- [Problem requirements]: Look below for the line holding "7. Build and" and the line holding "details in [BCDTEST.md](test/BCDTEST.md)". Transcribe exactly those lines and all lines between them, nothing more.

______________________________

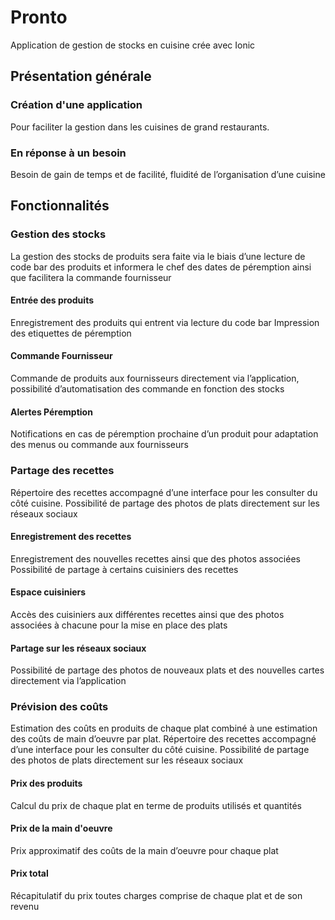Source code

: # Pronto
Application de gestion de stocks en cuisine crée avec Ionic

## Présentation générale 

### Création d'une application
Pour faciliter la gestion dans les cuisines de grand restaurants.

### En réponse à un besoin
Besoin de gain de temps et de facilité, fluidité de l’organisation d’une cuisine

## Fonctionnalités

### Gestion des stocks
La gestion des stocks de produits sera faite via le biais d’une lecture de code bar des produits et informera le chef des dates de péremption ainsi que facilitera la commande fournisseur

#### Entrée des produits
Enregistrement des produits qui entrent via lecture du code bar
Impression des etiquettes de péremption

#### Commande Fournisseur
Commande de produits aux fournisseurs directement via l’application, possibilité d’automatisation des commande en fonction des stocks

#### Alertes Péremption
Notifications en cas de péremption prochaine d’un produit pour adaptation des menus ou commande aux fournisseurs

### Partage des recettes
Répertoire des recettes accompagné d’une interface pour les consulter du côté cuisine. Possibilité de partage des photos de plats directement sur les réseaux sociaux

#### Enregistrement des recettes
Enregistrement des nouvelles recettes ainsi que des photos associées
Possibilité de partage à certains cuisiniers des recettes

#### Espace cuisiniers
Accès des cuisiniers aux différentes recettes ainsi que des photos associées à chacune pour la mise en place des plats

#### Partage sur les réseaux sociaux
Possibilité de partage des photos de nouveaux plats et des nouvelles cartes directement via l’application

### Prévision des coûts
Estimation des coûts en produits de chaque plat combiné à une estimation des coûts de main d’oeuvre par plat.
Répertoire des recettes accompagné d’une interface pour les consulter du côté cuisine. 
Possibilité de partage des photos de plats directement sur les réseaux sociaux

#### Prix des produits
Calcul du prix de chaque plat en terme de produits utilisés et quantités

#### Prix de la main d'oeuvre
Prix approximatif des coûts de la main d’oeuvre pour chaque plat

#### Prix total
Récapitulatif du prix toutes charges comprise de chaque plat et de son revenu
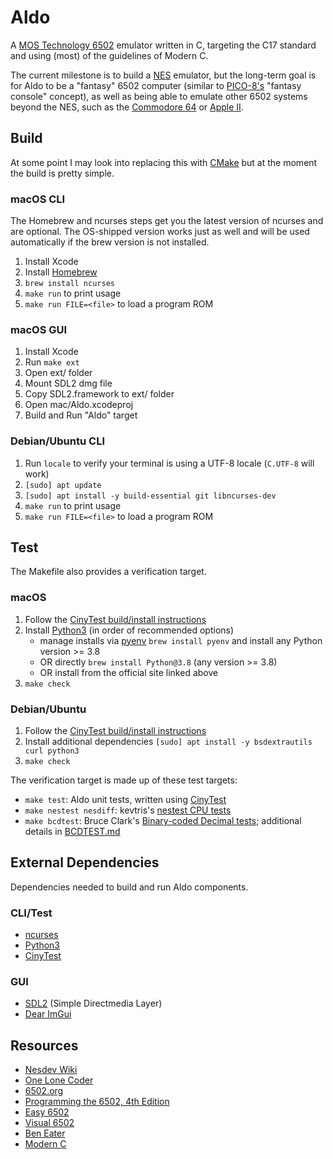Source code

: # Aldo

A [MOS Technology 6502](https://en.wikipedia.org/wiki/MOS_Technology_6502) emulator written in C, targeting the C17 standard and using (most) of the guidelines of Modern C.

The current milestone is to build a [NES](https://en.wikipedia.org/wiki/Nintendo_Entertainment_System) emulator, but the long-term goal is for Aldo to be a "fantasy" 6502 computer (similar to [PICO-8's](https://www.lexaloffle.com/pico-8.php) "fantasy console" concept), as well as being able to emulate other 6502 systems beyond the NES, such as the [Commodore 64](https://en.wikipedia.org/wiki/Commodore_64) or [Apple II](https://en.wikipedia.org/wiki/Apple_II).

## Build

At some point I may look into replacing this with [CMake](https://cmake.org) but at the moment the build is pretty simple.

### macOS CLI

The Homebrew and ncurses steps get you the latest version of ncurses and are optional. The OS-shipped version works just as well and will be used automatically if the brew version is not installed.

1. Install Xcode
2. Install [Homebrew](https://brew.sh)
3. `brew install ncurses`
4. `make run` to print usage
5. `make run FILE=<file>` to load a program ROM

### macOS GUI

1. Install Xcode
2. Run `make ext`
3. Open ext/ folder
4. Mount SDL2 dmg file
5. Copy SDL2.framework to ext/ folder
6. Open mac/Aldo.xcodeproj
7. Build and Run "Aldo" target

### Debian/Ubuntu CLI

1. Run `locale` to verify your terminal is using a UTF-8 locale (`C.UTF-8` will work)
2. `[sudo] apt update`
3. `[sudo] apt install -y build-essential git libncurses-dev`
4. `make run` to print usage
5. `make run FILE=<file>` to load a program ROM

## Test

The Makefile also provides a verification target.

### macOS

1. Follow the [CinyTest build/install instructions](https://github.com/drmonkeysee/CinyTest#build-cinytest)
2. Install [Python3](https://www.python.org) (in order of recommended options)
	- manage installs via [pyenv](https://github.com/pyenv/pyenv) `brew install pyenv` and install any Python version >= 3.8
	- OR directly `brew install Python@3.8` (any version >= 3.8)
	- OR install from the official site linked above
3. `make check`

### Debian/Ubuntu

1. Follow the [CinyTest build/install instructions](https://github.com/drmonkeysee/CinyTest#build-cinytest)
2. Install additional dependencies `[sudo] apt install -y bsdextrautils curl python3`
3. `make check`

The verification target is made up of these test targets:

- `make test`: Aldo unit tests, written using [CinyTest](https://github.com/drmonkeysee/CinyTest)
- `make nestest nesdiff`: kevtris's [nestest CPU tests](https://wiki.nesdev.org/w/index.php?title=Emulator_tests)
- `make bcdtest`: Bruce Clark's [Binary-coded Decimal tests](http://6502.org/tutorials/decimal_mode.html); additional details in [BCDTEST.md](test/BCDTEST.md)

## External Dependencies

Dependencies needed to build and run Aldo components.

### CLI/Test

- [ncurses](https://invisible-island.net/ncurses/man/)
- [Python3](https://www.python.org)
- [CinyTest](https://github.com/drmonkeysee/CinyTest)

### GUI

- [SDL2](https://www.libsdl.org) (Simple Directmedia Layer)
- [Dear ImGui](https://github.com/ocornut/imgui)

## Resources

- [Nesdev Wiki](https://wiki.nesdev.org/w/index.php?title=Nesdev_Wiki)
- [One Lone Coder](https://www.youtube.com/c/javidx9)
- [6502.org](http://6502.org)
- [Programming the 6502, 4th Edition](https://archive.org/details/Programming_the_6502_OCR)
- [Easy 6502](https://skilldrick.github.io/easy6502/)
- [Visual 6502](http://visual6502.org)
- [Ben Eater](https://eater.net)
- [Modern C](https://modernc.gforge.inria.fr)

______________________________

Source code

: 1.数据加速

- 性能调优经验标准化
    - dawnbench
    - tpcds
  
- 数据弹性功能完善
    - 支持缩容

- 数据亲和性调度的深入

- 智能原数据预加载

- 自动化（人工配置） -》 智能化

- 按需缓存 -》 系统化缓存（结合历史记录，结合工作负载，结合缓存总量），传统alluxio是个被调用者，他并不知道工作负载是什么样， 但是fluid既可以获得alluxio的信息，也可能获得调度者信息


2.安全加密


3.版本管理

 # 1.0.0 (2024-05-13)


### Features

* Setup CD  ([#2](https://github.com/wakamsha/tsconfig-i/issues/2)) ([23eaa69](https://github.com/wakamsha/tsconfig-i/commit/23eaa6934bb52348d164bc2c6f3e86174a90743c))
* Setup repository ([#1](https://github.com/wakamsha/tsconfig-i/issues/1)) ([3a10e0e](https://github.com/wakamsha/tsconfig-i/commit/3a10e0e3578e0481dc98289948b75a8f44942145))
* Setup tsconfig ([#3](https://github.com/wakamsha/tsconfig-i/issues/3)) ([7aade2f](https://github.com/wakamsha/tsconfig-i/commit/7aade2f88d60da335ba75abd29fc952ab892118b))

______________________________

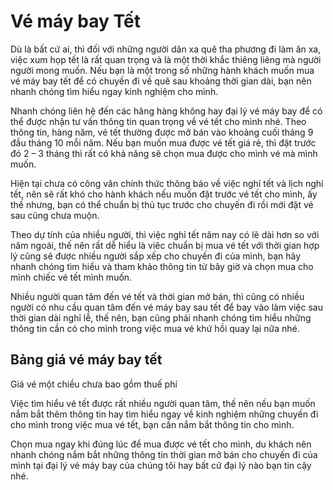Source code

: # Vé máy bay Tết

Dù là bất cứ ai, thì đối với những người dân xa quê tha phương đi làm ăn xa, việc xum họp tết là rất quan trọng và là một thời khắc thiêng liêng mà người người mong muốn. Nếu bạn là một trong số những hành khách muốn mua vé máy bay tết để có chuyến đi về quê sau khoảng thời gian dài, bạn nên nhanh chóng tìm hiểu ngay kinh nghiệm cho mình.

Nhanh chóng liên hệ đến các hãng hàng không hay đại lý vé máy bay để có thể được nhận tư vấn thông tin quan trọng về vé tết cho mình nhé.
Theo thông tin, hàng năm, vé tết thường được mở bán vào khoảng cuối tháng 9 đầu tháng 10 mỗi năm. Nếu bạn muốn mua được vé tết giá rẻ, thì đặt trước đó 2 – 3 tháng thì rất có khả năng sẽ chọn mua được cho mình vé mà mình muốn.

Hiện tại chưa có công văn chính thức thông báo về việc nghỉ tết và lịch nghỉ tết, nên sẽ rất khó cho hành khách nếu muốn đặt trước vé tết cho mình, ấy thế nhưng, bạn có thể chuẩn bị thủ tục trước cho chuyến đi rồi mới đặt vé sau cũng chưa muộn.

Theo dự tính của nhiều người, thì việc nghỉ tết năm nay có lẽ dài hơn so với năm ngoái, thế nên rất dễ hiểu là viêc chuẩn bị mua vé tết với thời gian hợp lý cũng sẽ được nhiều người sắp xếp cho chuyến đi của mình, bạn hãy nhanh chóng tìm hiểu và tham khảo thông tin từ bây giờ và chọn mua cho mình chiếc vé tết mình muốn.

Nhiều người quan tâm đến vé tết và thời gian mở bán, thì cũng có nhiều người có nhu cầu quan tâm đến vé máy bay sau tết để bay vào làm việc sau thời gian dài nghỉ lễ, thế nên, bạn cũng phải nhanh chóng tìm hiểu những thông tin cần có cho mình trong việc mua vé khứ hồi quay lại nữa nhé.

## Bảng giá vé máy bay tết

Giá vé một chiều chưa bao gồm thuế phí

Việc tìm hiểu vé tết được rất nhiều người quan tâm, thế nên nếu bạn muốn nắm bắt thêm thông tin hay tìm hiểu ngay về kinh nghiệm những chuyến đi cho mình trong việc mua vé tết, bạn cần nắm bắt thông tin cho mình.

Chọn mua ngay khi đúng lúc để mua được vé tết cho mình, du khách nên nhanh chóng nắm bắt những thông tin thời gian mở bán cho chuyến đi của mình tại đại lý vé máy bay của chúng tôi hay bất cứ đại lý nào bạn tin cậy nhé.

______________________________

- [Written answer]:
7. Build and Run "Aldo" target

### Debian/Ubuntu CLI

1. Run `locale` to verify your terminal is using a UTF-8 locale (`C.UTF-8` will work)
2. `[sudo] apt update`
3. `[sudo] apt install -y build-essential git libncurses-dev`
4. `make run` to print usage
5. `make run FILE=<file>` to load a program ROM

## Test

The Makefile also provides a verification target.

### macOS

1. Follow the [CinyTest build/install instructions](https://github.com/drmonkeysee/CinyTest#build-cinytest)
2. Install [Python3](https://www.python.org) (in order of recommended options)
	- manage installs via [pyenv](https://github.com/pyenv/pyenv) `brew install pyenv` and install any Python version >= 3.8
	- OR directly `brew install Python@3.8` (any version >= 3.8)
	- OR install from the official site linked above
3. `make check`

### Debian/Ubuntu

1. Follow the [CinyTest build/install instructions](https://github.com/drmonkeysee/CinyTest#build-cinytest)
2. Install additional dependencies `[sudo] apt install -y bsdextrautils curl python3`
3. `make check`

The verification target is made up of these test targets:

- `make test`: Aldo unit tests, written using [CinyTest](https://github.com/drmonkeysee/CinyTest)
- `make nestest nesdiff`: kevtris's [nestest CPU tests](https://wiki.nesdev.org/w/index.php?title=Emulator_tests)
- `make bcdtest`: Bruce Clark's [Binary-coded Decimal tests](http://6502.org/tutorials/decimal_mode.html); additional details in [BCDTEST.md](test/BCDTEST.md)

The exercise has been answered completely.